Ukraine seizes Russian position without using soldiers in a battlefield first
It began not with a charge of infantry, but with the quiet advance of machines.
In a development that could reshape modern warfare, Ukrainian forces have, for the first time, captured a Russian position using only unmanned systems – a coordinated assault carried out entirely by drones and ground-based robots, without a single soldier entering the battlefield, reported United24 Media.
President Volodymyr Zelenskiy described the operation as a watershed moment. “The occupiers surrendered, and this operation was carried out without the participation of infantry and without losses on our side,” he said, framing it as both a tactical success and a glimpse into the future of war.
The assault was not a single machine acting alone, but a layered system – an integrated “combat stack” of aerial drones and unmanned ground vehicles (UGVs) performing reconnaissance, attack, logistics and occupation in sequence. From above, drones identified targets and mapped defensive positions in real time. On the ground, remotely operated robots advanced, firing into trenches and bunkers, resupplying themselves, and ultimately forcing the defenders to surrender.
Western analysts are already giving this approach a name: the “Drone Wall doctrine” – a form of warfare in which machines absorb the most dangerous phases of combat, while human soldiers remain behind the line.
At the heart of the operation was a diverse fleet of robotic systems. Combat units such as the Rys and Protector, equipped with machine guns including the heavy Browning M2, provided firepower capable of engaging not only infantry but also lightly armoured targets. Logistics platforms such as TerMIT and Volia delivered ammunition and equipment, while medical evacuation units like Ardal ensured casualty extraction if needed. Other systems, including the self-destructing Ratel robot, were designed for high-risk assault roles.

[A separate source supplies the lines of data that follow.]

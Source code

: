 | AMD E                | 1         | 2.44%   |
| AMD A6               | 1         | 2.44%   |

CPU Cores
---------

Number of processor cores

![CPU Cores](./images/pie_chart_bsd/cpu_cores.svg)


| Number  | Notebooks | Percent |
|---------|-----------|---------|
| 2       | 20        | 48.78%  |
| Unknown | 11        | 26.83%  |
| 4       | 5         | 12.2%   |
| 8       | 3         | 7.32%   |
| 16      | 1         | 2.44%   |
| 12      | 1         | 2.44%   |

Each machine played a defined role, but together they formed a continuous operational loop – reconnaissance, strike, advance, sustain – executed without direct human presence on the battlefield.
The implications are profound. Over the past three months alone, Ukrainian robotic systems have carried out more than 22,000 missions, according to Zelenskiy. In March, over 9,000 such operations were recorded, marking a sharp acceleration in their deployment. The number of military units using ground robots has more than doubled, rising from 67 late last year to 167 this spring.

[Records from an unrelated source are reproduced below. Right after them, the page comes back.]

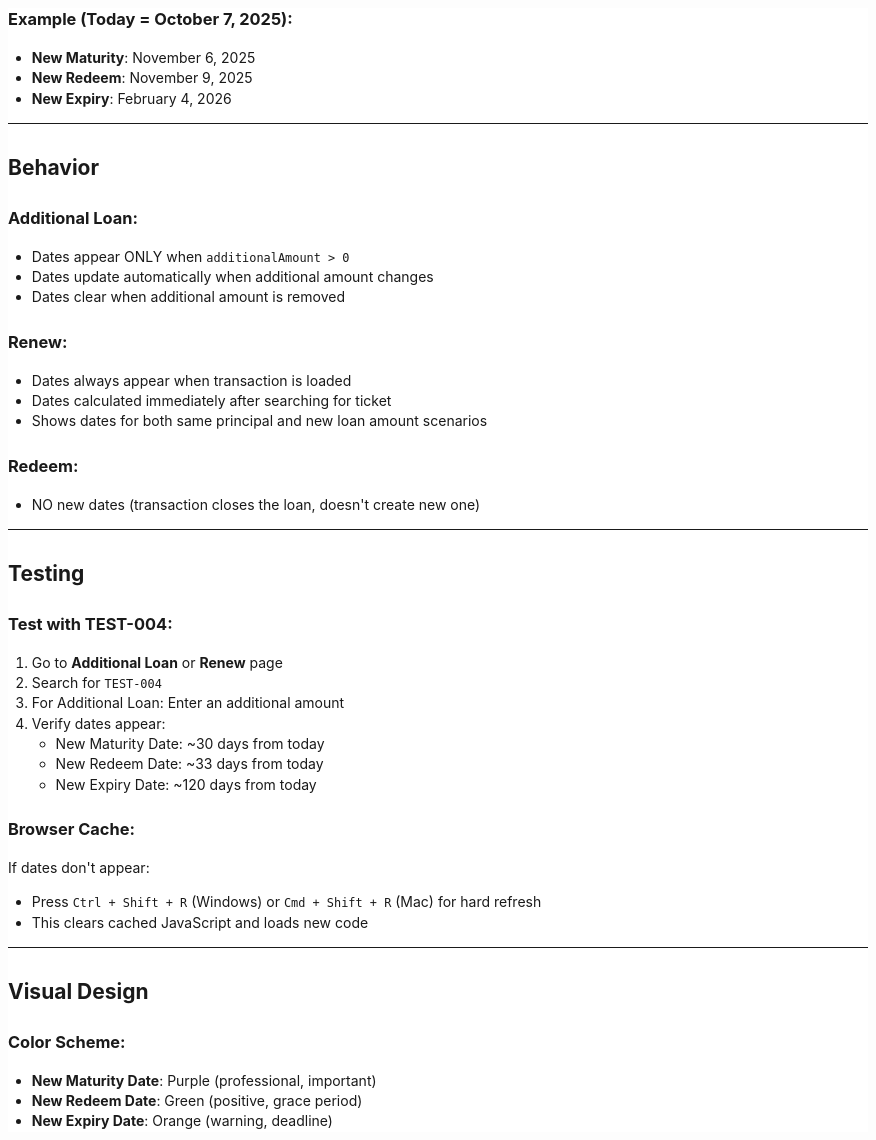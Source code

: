 ### Example (Today = October 7, 2025):
- **New Maturity**: November 6, 2025
- **New Redeem**: November 9, 2025
- **New Expiry**: February 4, 2026

---

## Behavior

### Additional Loan:
- Dates appear ONLY when `additionalAmount > 0`
- Dates update automatically when additional amount changes
- Dates clear when additional amount is removed

### Renew:
- Dates always appear when transaction is loaded
- Dates calculated immediately after searching for ticket
- Shows dates for both same principal and new loan amount scenarios

### Redeem:
- NO new dates (transaction closes the loan, doesn't create new one)

---

## Testing

### Test with TEST-004:
1. Go to **Additional Loan** or **Renew** page
2. Search for `TEST-004`
3. For Additional Loan: Enter an additional amount
4. Verify dates appear:
   - New Maturity Date: ~30 days from today
   - New Redeem Date: ~33 days from today
   - New Expiry Date: ~120 days from today

### Browser Cache:
If dates don't appear:
- Press `Ctrl + Shift + R` (Windows) or `Cmd + Shift + R` (Mac) for hard refresh
- This clears cached JavaScript and loads new code

---

## Visual Design

### Color Scheme:
- **New Maturity Date**: Purple (professional, important)
- **New Redeem Date**: Green (positive, grace period)
- **New Expiry Date**: Orange (warning, deadline)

Commander-in-Chief Oleksandr Syrskyi said robotic operations increased by 50% in March compared to February, underscoring how rapidly unmanned systems are being integrated into frontline tactics.
This shift is being driven as much by necessity as by innovation. Along a roughly 1,000-kilometre frontline, where both sides deploy dense networks of surveillance and strike drones, traditional infantry assaults have become increasingly costly. Within 20 to 25 kilometres of the front line, exposure often means near-certain casualties.
For Ukraine, which faces a numerically larger adversary, replacing soldiers with machines in high-risk roles has become a strategic imperative.
“Losing a robot is manageable, but losing a combat-ready soldier is not,” Lieutenant Colonel Oleksandr Afanasiev, a commander of an unmanned systems unit, told BBC News.
Yet this is not fully autonomous warfare – not yet. The systems remain human-controlled, dependent on communications links that can be jammed, and require maintenance crews behind the lines. Infantry, too, remains essential for holding and fortifying captured ground.
What has changed is the nature of the breakthrough itself.
Until recently, robots supported soldiers – delivering ammunition, evacuating the wounded. Now, they are taking the lead in assault operations, entering contested zones, engaging the enemy, and even compelling surrender.
As IntelliNews reported, two years ago Ukraine already unleashed four-legged ‘robodogs’ against Putin’s army. Earlier this year, a ground robot was used to force three Russian soldiers to lay down their arms. The latest operation goes further: a position captured entirely by machines, from first contact to final occupation.
For Zelenskiy, the significance is stark. “This is about high technologies in defence of the highest value – human life,” he said.
In that sense, the operation may mark more than a tactical innovation. It suggests the emergence of a new paradigm – one in which war is no longer defined by how many soldiers can be sent forward, but by how many can be kept out of harm’s way.
And on that battlefield, the machines are no longer just assisting. They are leading.